Collaboration 'clearly gone' as MLAs wrap up acrimonious P.E.I. Legislature sitting
'We've seen a change in tone' since 2019, says political scientist
The spring sitting of the P.E.I. Legislature came to a close on the five-year anniversary of the 2019 election that made Dennis King's Progressive Conservatives the first functional minority government in the province's history.
"Collaboration" became the buzzword in those minority days, especially between the PCs and the Green Party, encapsulated in an image of the two party leaders hugging the day after the election.
If the 2024 spring sitting showed us anything, it's that the days of collaboration are definitely over, and there aren't likely to be any more hugs.
"We've seen a change in tone … and a different attitude toward the entire process," said UPEI political scientist Don Desserud, describing how the King government conducted business during the sitting.
Desserud described it as "a return to the way things used to be before," and not in a good way.
"The early days of cooperation that we saw going back to 2019 are clearly gone."
As the sitting was winding down, both opposition parties were left expressing frustration that bills they brought forward were not given a fair shake by the governing PCs, who've had a majority government since a byelection win in Nov. 2020.
Liberal MLA Robert Henderson decried it as a "cowardly approach" for Agriculture Minister Bloyce Thompson to shoot down Henderson's bill to establish a right for Island farmers to be provided service manuals from the dealerships that sell them equipment.
Thompson had been invited to appear before the standing committee that developed the bill but declined, sending a written critique from his department instead.
And the Green Party was left crying foul after King engaged in verbal sparring with the emergency room doctor the Greens brought forward to champion their bill which would have eliminated language from the Employment Standards Act allowing employers to require employees who miss three days because of sickness to provide a doctor's note.

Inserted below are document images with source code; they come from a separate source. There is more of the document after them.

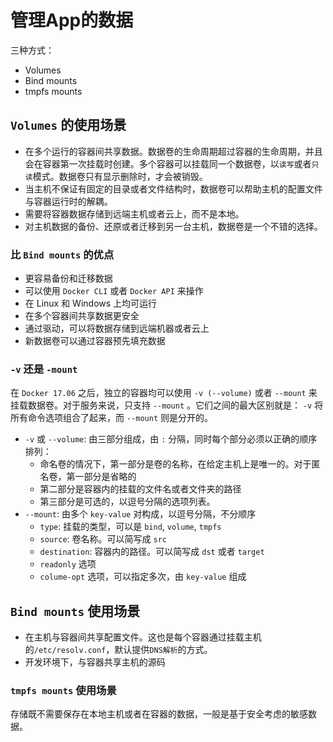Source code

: # 管理App的数据

三种方式：

- Volumes
- Bind mounts
- tmpfs mounts

## `Volumes` 的使用场景

- 在多个运行的容器间共享数据。数据卷的生命周期超过容器的生命周期，并且会在容器第一次挂载时创建。多个容器可以挂载同一个数据卷，以`读写`或者`只读`模式。数据卷只有显示删除时，才会被销毁。
- 当主机不保证有固定的目录或者文件结构时，数据卷可以帮助主机的配置文件与容器运行时的解耦。
- 需要将容器数据存储到远端主机或者云上，而不是本地。
- 对主机数据的备份、还原或者迁移到另一台主机，数据卷是一个不错的选择。

### 比 `Bind mounts` 的优点

- 更容易备份和迁移数据
- 可以使用 `Docker CLI` 或者 `Docker API` 来操作
- 在 Linux 和 Windows 上均可运行
- 在多个容器间共享数据更安全
- 通过驱动，可以将数据存储到远端机器或者云上
- 新数据卷可以通过容器预先填充数据

### `-v` 还是 `-mount`

在 `Docker 17.06` 之后，独立的容器均可以使用 `-v (--volume)` 或者 `--mount` 来挂载数据卷。对于服务来说，只支持 `--mount` 。它们之间的最大区别就是： `-v` 将所有命令选项组合了起来，而 `--mount` 则是分开的。

- `-v` 或 `--volume`: 由三部分组成，由 `:` 分隔，同时每个部分必须以正确的顺序排列：
  - 命名卷的情况下，第一部分是卷的名称，在给定主机上是唯一的。对于匿名卷，第一部分是省略的
  - 第二部分是容器内的挂载的文件名或者文件夹的路径
  - 第三部分是可选的，以逗号分隔的选项列表。
- `--mount`: 由多个 `key-value` 对构成，以逗号分隔，不分顺序
  - `type`: 挂载的类型，可以是 `bind`, `volume`, `tmpfs`
  - `source`: 卷名称。可以简写成 `src`
  - `destination`: 容器内的路径。可以简写成 `dst` 或者 `target`
  - `readonly` 选项
  - `colume-opt` 选项，可以指定多次，由 `key-value` 组成

## `Bind mounts` 使用场景

- 在主机与容器间共享配置文件。这也是每个容器通过挂载主机的`/etc/resolv.conf`，默认提供`DNS解析`的方式。
- 开发环境下，与容器共享主机的源码

### `tmpfs mounts` 使用场景

存储既不需要保存在本地主机或者在容器的数据，一般是基于安全考虑的敏感数据。
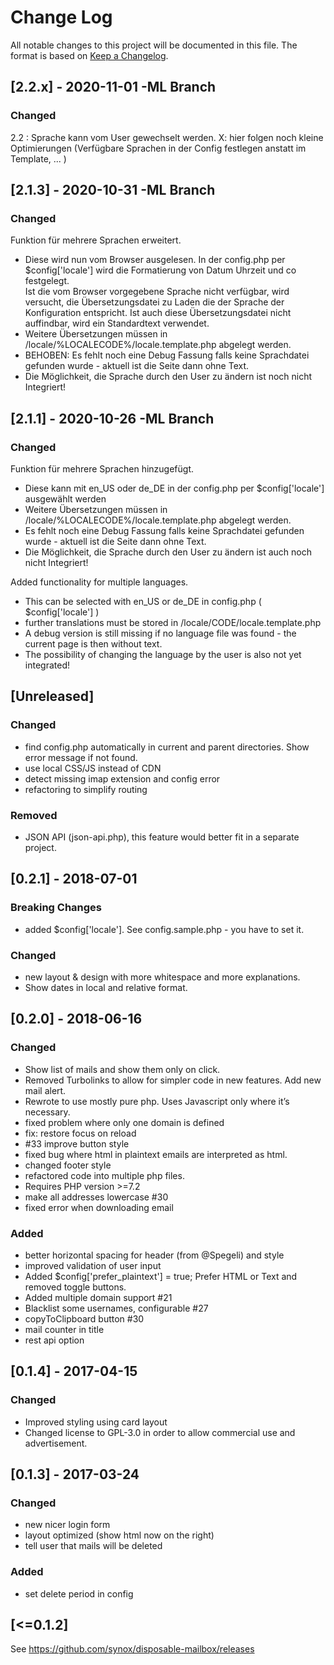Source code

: # Change Log
All notable changes to this project will be documented in this file. The format is based on [Keep a Changelog](http://keepachangelog.com/).

## [2.2.x] - 2020-11-01 -ML Branch

### Changed
2.2 : Sprache kann vom User gewechselt werden. 
   X: hier folgen noch kleine Optimierungen 
      (Verfügbare Sprachen in der Config festlegen anstatt im Template, ... )


## [2.1.3] - 2020-10-31 -ML Branch

### Changed

Funktion für mehrere Sprachen erweitert. 
-    Diese wird nun vom Browser ausgelesen. 
     In der  config.php per $config['locale']  wird die Formatierung von Datum Uhrzeit und co festgelegt.  
     Ist die vom Browser vorgegebene Sprache nicht verfügbar, wird versucht, die Übersetzungsdatei zu Laden die der Sprache der Konfiguration entspricht. 
     Ist auch diese Übersetzungsdatei nicht auffindbar, wird ein Standardtext verwendet. 
-    Weitere Übersetzungen müssen in /locale/%LOCALECODE%/locale.template.php abgelegt werden.
-    BEHOBEN: Es fehlt noch eine Debug Fassung falls keine Sprachdatei gefunden wurde - aktuell ist die Seite dann ohne Text.
-    Die Möglichkeit, die Sprache durch den User zu ändern ist noch nicht Integriert!


## [2.1.1] - 2020-10-26 -ML Branch

### Changed

Funktion für mehrere Sprachen hinzugefügt. 
-    Diese kann mit en_US oder de_DE in der config.php per $config['locale']  ausgewählt werden
-    Weitere Übersetzungen müssen in /locale/%LOCALECODE%/locale.template.php abgelegt werden.
-    Es fehlt noch eine Debug Fassung falls keine Sprachdatei gefunden wurde - aktuell ist die Seite dann ohne Text.
-    Die Möglichkeit, die Sprache durch den User zu ändern ist auch noch nicht Integriert!

Added functionality for multiple languages.
-    This can be selected with en_US or de_DE in config.php (  $config['locale']   ) 
-    further translations must be stored in /locale/CODE/locale.template.php
-    A debug version is still missing if no language file was found - the current page is then without text.
-    The possibility of changing the language by the user is also not yet integrated!



## [Unreleased]

### Changed
- find config.php automatically in current and parent directories. Show error message if not found. 
- use local CSS/JS instead of CDN
- detect missing imap extension and config error
- refactoring to simplify routing

### Removed
- JSON API (json-api.php), this feature would better fit in a separate project. 

## [0.2.1] - 2018-07-01

### Breaking Changes
- added $config['locale'].  See config.sample.php - you have to set it.

### Changed
- new layout & design with more whitespace and more explanations.  
- Show dates in local and relative format. 

## [0.2.0] - 2018-06-16

### Changed
- Show list of mails and show them only on click. 
- Removed Turbolinks to allow for simpler code in new features. Add new mail alert. 
- Rewrote to use mostly pure php. Uses Javascript only where it’s necessary. 
- fixed problem where only one domain is defined
- fix: restore focus on reload
- #33 improve button style
- fixed bug where html in plaintext emails are interpreted as html. 
- changed footer style
- refactored code into multiple php files.
- Requires PHP version  >=7.2
- make all addresses lowercase  #30
- fixed error when downloading email 

### Added 
- better horizontal spacing for header (from @Spegeli) and style
- improved validation of user input
- Added $config['prefer_plaintext'] = true; Prefer HTML or Text and removed toggle buttons.
- Added multiple domain support #21
- Blacklist some usernames, configurable  #27
- copyToClipboard button #30
- mail counter in title
- rest api option

## [0.1.4] - 2017-04-15

### Changed
- Improved styling using card layout
- Changed license to GPL-3.0 in order to allow commercial use and advertisement.

## [0.1.3] - 2017-03-24
### Changed
- new nicer login form
- layout optimized (show html now on the right)
- tell user that mails will be deleted

### Added
- set delete period in config

## [<=0.1.2]
See https://github.com/synox/disposable-mailbox/releases
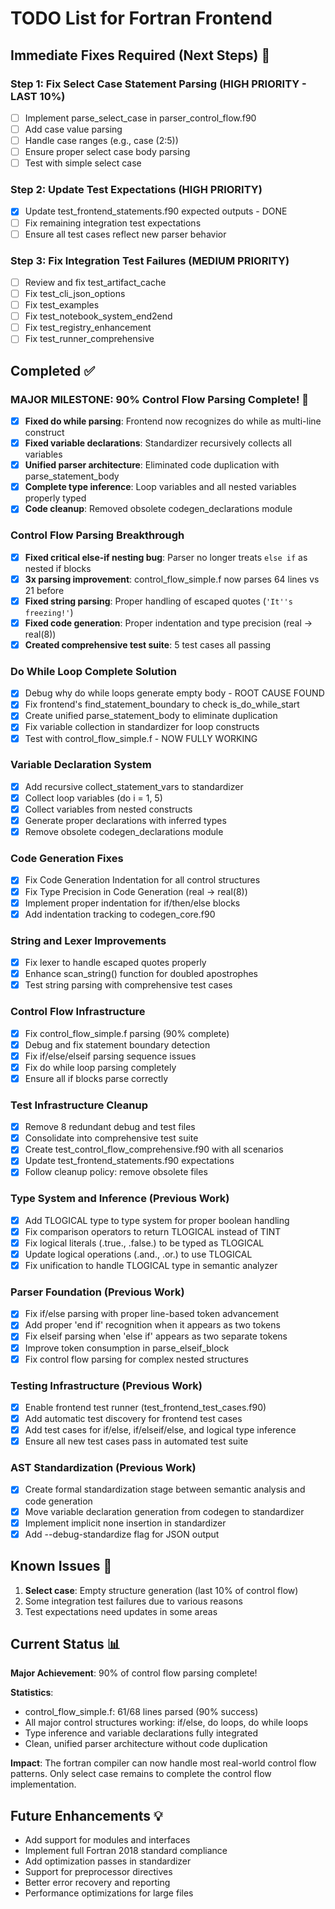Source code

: # TODO List for Fortran Frontend

## Immediate Fixes Required (Next Steps) 🚨

### Step 1: Fix Select Case Statement Parsing (HIGH PRIORITY - LAST 10%)
- [ ] Implement parse_select_case in parser_control_flow.f90
- [ ] Add case value parsing
- [ ] Handle case ranges (e.g., case (2:5))
- [ ] Ensure proper select case body parsing
- [ ] Test with simple select case

### Step 2: Update Test Expectations (HIGH PRIORITY)
- [x] Update test_frontend_statements.f90 expected outputs - DONE
- [ ] Fix remaining integration test expectations
- [ ] Ensure all test cases reflect new parser behavior

### Step 3: Fix Integration Test Failures (MEDIUM PRIORITY)
- [ ] Review and fix test_artifact_cache
- [ ] Fix test_cli_json_options
- [ ] Fix test_examples
- [ ] Fix test_notebook_system_end2end
- [ ] Fix test_registry_enhancement
- [ ] Fix test_runner_comprehensive

## Completed ✅

### MAJOR MILESTONE: 90% Control Flow Parsing Complete! 🎉
- [x] **Fixed do while parsing**: Frontend now recognizes do while as multi-line construct
- [x] **Fixed variable declarations**: Standardizer recursively collects all variables
- [x] **Unified parser architecture**: Eliminated code duplication with parse_statement_body
- [x] **Complete type inference**: Loop variables and all nested variables properly typed
- [x] **Code cleanup**: Removed obsolete codegen_declarations module

### Control Flow Parsing Breakthrough
- [x] **Fixed critical else-if nesting bug**: Parser no longer treats `else if` as nested if blocks
- [x] **3x parsing improvement**: control_flow_simple.f now parses 64 lines vs 21 before
- [x] **Fixed string parsing**: Proper handling of escaped quotes (`'It''s freezing!'`)
- [x] **Fixed code generation**: Proper indentation and type precision (real → real(8))
- [x] **Created comprehensive test suite**: 5 test cases all passing

### Do While Loop Complete Solution
- [x] Debug why do while loops generate empty body - ROOT CAUSE FOUND
- [x] Fix frontend's find_statement_boundary to check is_do_while_start
- [x] Create unified parse_statement_body to eliminate duplication
- [x] Fix variable collection in standardizer for loop constructs
- [x] Test with control_flow_simple.f - NOW FULLY WORKING

### Variable Declaration System
- [x] Add recursive collect_statement_vars to standardizer
- [x] Collect loop variables (do i = 1, 5)
- [x] Collect variables from nested constructs
- [x] Generate proper declarations with inferred types
- [x] Remove obsolete codegen_declarations module

### Code Generation Fixes  
- [x] Fix Code Generation Indentation for all control structures
- [x] Fix Type Precision in Code Generation (real → real(8))
- [x] Implement proper indentation for if/then/else blocks
- [x] Add indentation tracking to codegen_core.f90

### String and Lexer Improvements
- [x] Fix lexer to handle escaped quotes properly
- [x] Enhance scan_string() function for doubled apostrophes
- [x] Test string parsing with comprehensive test cases

### Control Flow Infrastructure
- [x] Fix control_flow_simple.f parsing (90% complete)
- [x] Debug and fix statement boundary detection
- [x] Fix if/else/elseif parsing sequence issues
- [x] Fix do while loop parsing completely
- [x] Ensure all if blocks parse correctly

### Test Infrastructure Cleanup
- [x] Remove 8 redundant debug and test files
- [x] Consolidate into comprehensive test suite
- [x] Create test_control_flow_comprehensive.f90 with all scenarios
- [x] Update test_frontend_statements.f90 expectations
- [x] Follow cleanup policy: remove obsolete files

### Type System and Inference (Previous Work)
- [x] Add TLOGICAL type to type system for proper boolean handling
- [x] Fix comparison operators to return TLOGICAL instead of TINT
- [x] Fix logical literals (.true., .false.) to be typed as TLOGICAL
- [x] Update logical operations (.and., .or.) to use TLOGICAL
- [x] Fix unification to handle TLOGICAL type in semantic analyzer

### Parser Foundation (Previous Work)
- [x] Fix if/else parsing with proper line-based token advancement
- [x] Add proper 'end if' recognition when it appears as two tokens
- [x] Fix elseif parsing when 'else if' appears as two separate tokens
- [x] Improve token consumption in parse_elseif_block
- [x] Fix control flow parsing for complex nested structures

### Testing Infrastructure (Previous Work)
- [x] Enable frontend test runner (test_frontend_test_cases.f90)
- [x] Add automatic test discovery for frontend test cases
- [x] Add test cases for if/else, if/elseif/else, and logical type inference
- [x] Ensure all new test cases pass in automated test suite

### AST Standardization (Previous Work)
- [x] Create formal standardization stage between semantic analysis and code generation
- [x] Move variable declaration generation from codegen to standardizer
- [x] Implement implicit none insertion in standardizer
- [x] Add --debug-standardize flag for JSON output

## Known Issues 🐛

1. **Select case**: Empty structure generation (last 10% of control flow)
2. Some integration test failures due to various reasons
3. Test expectations need updates in some areas

## Current Status 📊

**Major Achievement**: 90% of control flow parsing complete!

**Statistics**:
- control_flow_simple.f: 61/68 lines parsed (90% success)
- All major control structures working: if/else, do loops, do while loops
- Type inference and variable declarations fully integrated
- Clean, unified parser architecture without code duplication

**Impact**: The fortran compiler can now handle most real-world control flow patterns. Only select case remains to complete the control flow implementation.

## Future Enhancements 💡

- Add support for modules and interfaces
- Implement full Fortran 2018 standard compliance
- Add optimization passes in standardizer
- Support for preprocessor directives
- Better error recovery and reporting
- Performance optimizations for large files
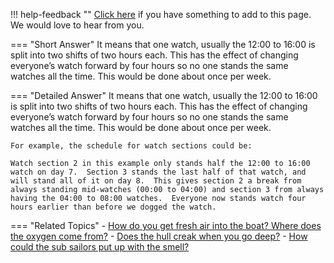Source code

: !!! help-feedback ""
    [Click here](https://other.example.com/feedback) if you have something to add to this page. We would love to hear from you.

=== "Short Answer"
    It means that one watch, usually the 12:00 to 16:00 is split into two shifts of two hours each. This has the effect of changing everyone’s watch forward by four hours so no one stands the same watches all the time. This would be done about once per week.

=== "Detailed Answer"
    It means that one watch, usually the 12:00 to 16:00 is split into two shifts of two hours each.  This has the effect of changing everyone’s watch forward by four hours so no one stands the same watches all the time.  This would be done about once per week.
    
    For example, the schedule for watch sections could be:
    
    Watch section 2 in this example only stands half the 12:00 to 16:00 watch on day 7.  Section 3 stands the last half of that watch, and will stand all of it on day 8.  This gives section 2 a break from always standing mid-watches (00:00 to 04:00) and section 3 from always having the 04:00 to 08:00 watches.  Everyone now stands watch four hours earlier than before we dogged the watch.

=== "Related Topics"
    - [How do you get fresh air into the boat?  Where does the oxygen come from?](./how-do-you-get-fresh-air-into-the-boat-where-does-the-oxygen-come-from.md)
    - [Does the hull creak when you go deep?](./does-the-hull-creak-when-you-go-deep.md)
    - [How could the sub sailors put up with the smell?](./how-could-the-sub-sailors-put-up-with-the-smell.md)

In both cases there was no effort by government to collaborate with opposition parties to look for a middle ground; the entire PC caucus voted them both down.
It's not unusual for opposition bills to be voted down by government. Until 2019, it was the norm.
Desserud says it's "disappointing" that spirit of cooperation seems to be gone, because he says it changed the tone all parties brought to the house.
From this point, he predicts the opposition parties will take a firmer approach to opposing the PCs, "and that's going to make for a more volatile and acrimonious assembly."
Premier takes personal swipes
The sitting that just ended included a number of exchanges which could easily be described as volatile and acrimonious, and most of those exchanges involved the premier.
On multiple occasions King took personal swipes at his political opponents.
In one of the daily debates on health care, King called Henderson, a former Liberal health minister, a "hypocrite," then thought better of it and withdrew the comment (which, if the Speaker had been required to rule on it, was liable to have been deemed unparliamentary.)
If King felt chastened by having to withdraw the comment, he didn't show it.
"I am the premier and you're not," he quipped immediately afterward, responding to chirps from interim Liberal leader Hal Perry.
When former Green leader Peter Bevan-Baker brought forward concerns about a lack of transparency with P.E.I.'s procurement system, King called him an "ambulance chaser," one "bathed in the cesspool of nastiness and negativity" of the Greens, and a shadow of the politician who became Opposition leader in 2019.
Another time, the topic was a lack of transparency in funding for private long-term care operators, who Bevan-Baker described as "PC friends" (one was a former candidate for the party).
In his response King, who in a former life was a professional storyteller, told the tale of Bevan-Baker's "fall from grace, where he would come into this legislature as the beacon of hope and optimism, and all he does is continue to smear the good people across Prince Edward Island."
Asked about the comments afterwards, King characterized the questions as attacks on himself and on long-term care providers and staff.
"It's been very sparingly where I've taken that approach here in the legislature. I don't think there's been probably a premier in recent history who's turned the other cheek more than me when I've been sort of attacked, personally or otherwise," King told reporters.
"The member of the Third Party is free to say whatever he wants. So am I, and sometimes … if you keep slapping me, you might get one back."
Bevan-Baker, via email, described being "on the receiving end of an increasingly irritable and angry premier" over the past year.
"It has reached the point where I expect to be pounced on when I ask any pointed questions, no matter the subject. It's a super unhealthy environment to conduct constructive debate in."
Government 'apathetic and directionless'
While the PCs voted down bills the opposition parties brought forward during the sitting, they didn't bring a lot of their own business to the table, passing just 11 government bills.
Among those are a bill to end a ban on hunting on Sundays, and a bill to correct a small but significant error in the implementation of P.E.I.'s new child protection law: the new law passed last fall failed to repeal the legislation it replaces.
Speaking the morning after the Green's sick note bill was defeated, Bevan-Baker described the PC's legislative agenda as indicative of an "apathetic and directionless government," and went on to quote words the premier had said about him.
"This government is a shadow of its former self."